Après le livre d’Olivier Besancenot sorti il y a quelques mois ainsi que quelques autres autour de questions plus spécifiques, ton dernier livre revient sur la mise en œuvre de l’idéologie dominante à travers la langue, à travers les mots... Pourquoi cette question est-elle particulièrement d’actualité ?
Ce phénomène est à l’œuvre en permanence, mais la question est encore plus d’actualité parce que, depuis quelques décennies, ceux et celles qui tirent leurs privilèges du système capitaliste-nationaliste dominant l’imposent avec une arrogance et une puissance inédites. Si on est d’accord pour considérer, à la suite de Gramsci ou de Bourdieu, que la domination et l’hégémonie ne sont pas seulement une affaire de rapports économiques mais aussi une affaire de rapports symboliques et donc de discours, alors il devient très important d’analyser la façon dont une certaine organisation des rapports sociaux est mise en place, protégée, « justifiée », imposée, par et dans les mots et les discours.

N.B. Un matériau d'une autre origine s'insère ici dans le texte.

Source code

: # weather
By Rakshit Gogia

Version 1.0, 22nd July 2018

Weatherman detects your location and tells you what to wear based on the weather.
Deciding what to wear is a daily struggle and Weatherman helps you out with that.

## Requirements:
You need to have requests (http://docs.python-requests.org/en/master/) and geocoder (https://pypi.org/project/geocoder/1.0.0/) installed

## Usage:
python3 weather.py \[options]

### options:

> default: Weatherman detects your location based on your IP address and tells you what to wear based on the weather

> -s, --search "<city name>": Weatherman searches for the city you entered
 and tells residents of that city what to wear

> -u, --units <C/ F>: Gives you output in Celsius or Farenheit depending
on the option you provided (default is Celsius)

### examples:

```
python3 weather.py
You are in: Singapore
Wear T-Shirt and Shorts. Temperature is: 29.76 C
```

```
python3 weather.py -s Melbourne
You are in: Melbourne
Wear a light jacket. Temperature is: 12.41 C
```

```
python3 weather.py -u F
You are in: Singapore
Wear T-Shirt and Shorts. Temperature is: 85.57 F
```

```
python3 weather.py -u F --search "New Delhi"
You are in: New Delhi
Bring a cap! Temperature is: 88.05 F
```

Le livre d’Olivier a très bien montré comment on trompe les gens en remplaçant des mots par d’autres : « charges » au lieu de « cotisations », ou « plan social » au lieu de « plan de licenciements »... Le mien étudie un autre procédé, complémentaire à celui du remplacement. C’est le procédé par lequel un contenu idéologique implicite est imposé dans les usages de certains mots ou de certaines expressions sans changer de mots. Ça va jusqu’au point de leur faire signifier le contraire de ce qu’ils signifient jusque-là pour beaucoup de gens. Du coup, on manipule les gens en utilisant le même mot mais avec des sous-entendus, des présupposés, des effets, qui sont différents et qui ont d’autres conséquences.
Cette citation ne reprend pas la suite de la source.